$\newcommand{\mvec}[1]{\mathbf{#1}}\newcommand{\gvec}[1]{\boldsymbol{#1}}\definecolor{eqcol2}{RGB}{114,0,172}\definecolor{eqcol1}{RGB}{172,0,114}\definecolor{eqcol3}{RGB}{0,172,114}\definecolor{eqcol4}{RGB}{230,190,120}$In this article, we shall explain the Jacobi and Gauss-Seidel methods, which are two iterative methods used for solving systems of linear equations. Our main objective is to describe how the Gauss-Seidel method can be made into a highly parallel algorithm, thus making it feasable for implementation on the GPU, or even on the CPU using SIMD intrinsics. But before we can do that, it is necessary to describe the Gauss-Seidel and Jacobi methods to the reader.

In the domain of computer graphics, there are several applications where being able to solve a linear system quickly is important.

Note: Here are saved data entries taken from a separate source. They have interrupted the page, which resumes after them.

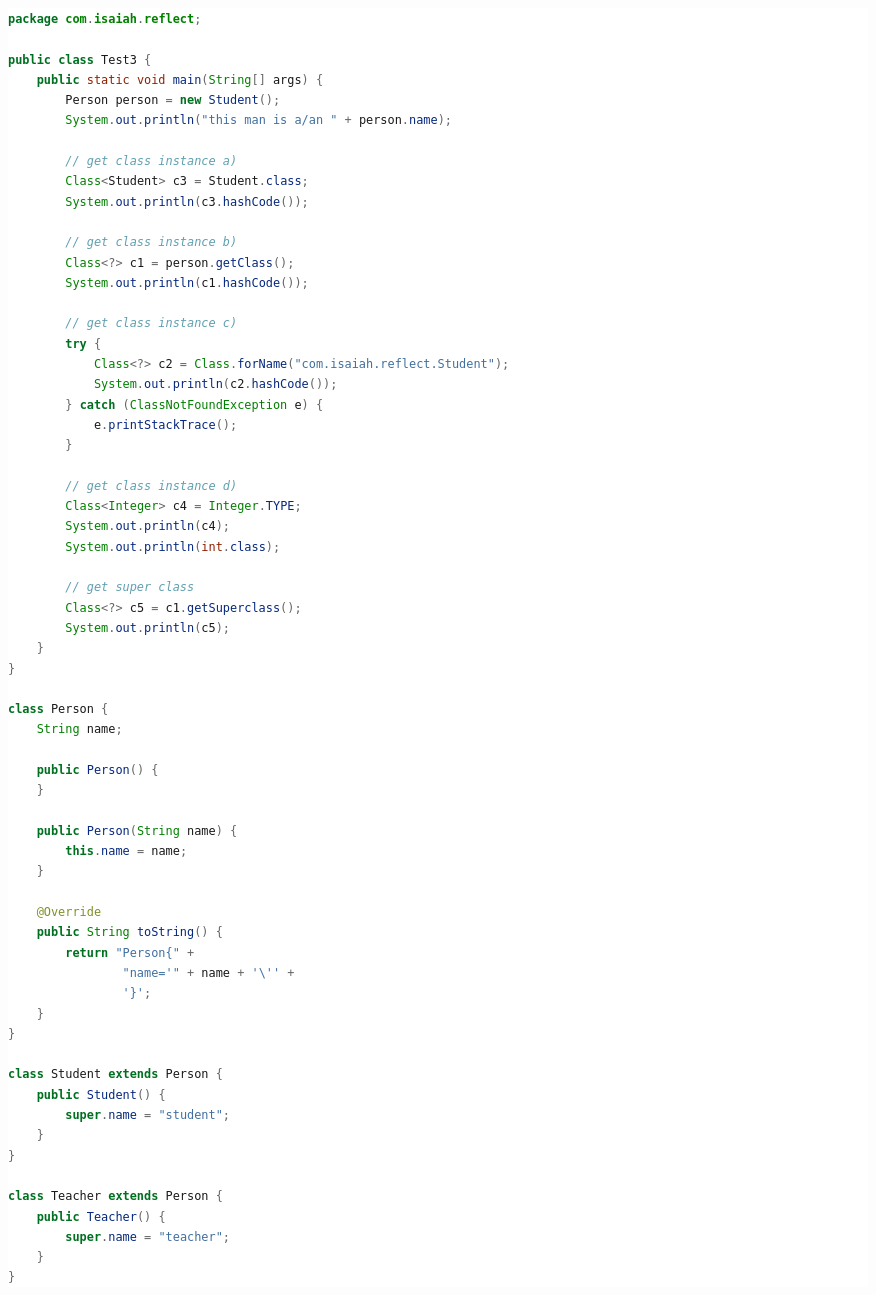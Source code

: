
 ```java
package com.isaiah.reflect;

public class Test3 {
    public static void main(String[] args) {
        Person person = new Student();
        System.out.println("this man is a/an " + person.name);

        // get class instance a)
        Class<Student> c3 = Student.class;
        System.out.println(c3.hashCode());
        
        // get class instance b)
        Class<?> c1 = person.getClass();
        System.out.println(c1.hashCode());

        // get class instance c)
        try {
            Class<?> c2 = Class.forName("com.isaiah.reflect.Student");
            System.out.println(c2.hashCode());
        } catch (ClassNotFoundException e) {
            e.printStackTrace();
        }

        // get class instance d)
        Class<Integer> c4 = Integer.TYPE;
        System.out.println(c4);
        System.out.println(int.class);

        // get super class
        Class<?> c5 = c1.getSuperclass();
        System.out.println(c5);
    }
}

class Person {
    String name;

    public Person() {
    }

    public Person(String name) {
        this.name = name;
    }

    @Override
    public String toString() {
        return "Person{" +
                "name='" + name + '\'' +
                '}';
    }
}

class Student extends Person {
    public Student() {
        super.name = "student";
    }
}

class Teacher extends Person {
    public Teacher() {
        super.name = "teacher";
    }
}
```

Some such applications are fluid simulation, rigid body dynamics, and geometry processing. And by being able to quickly solve linear systems on the GPU, great performance boosts can be achieved.

Let us first consider the simple linear system \begin{align*} 3x_1 + 1x_2 &= 8 \\ 5x_1 + 5x_2 &= 20. \\ \end{align*} It has the solution $x_1=2, x_2=2$. How can we solve such a system on the computer? One approach is to use an iterative method, which means that we first guess an initial solution, and then repeatedly perform an algorithm that improves our guess, bringing it closer to the solution. One of the simplest such schemes is the Jacobi method, which shall now be explained.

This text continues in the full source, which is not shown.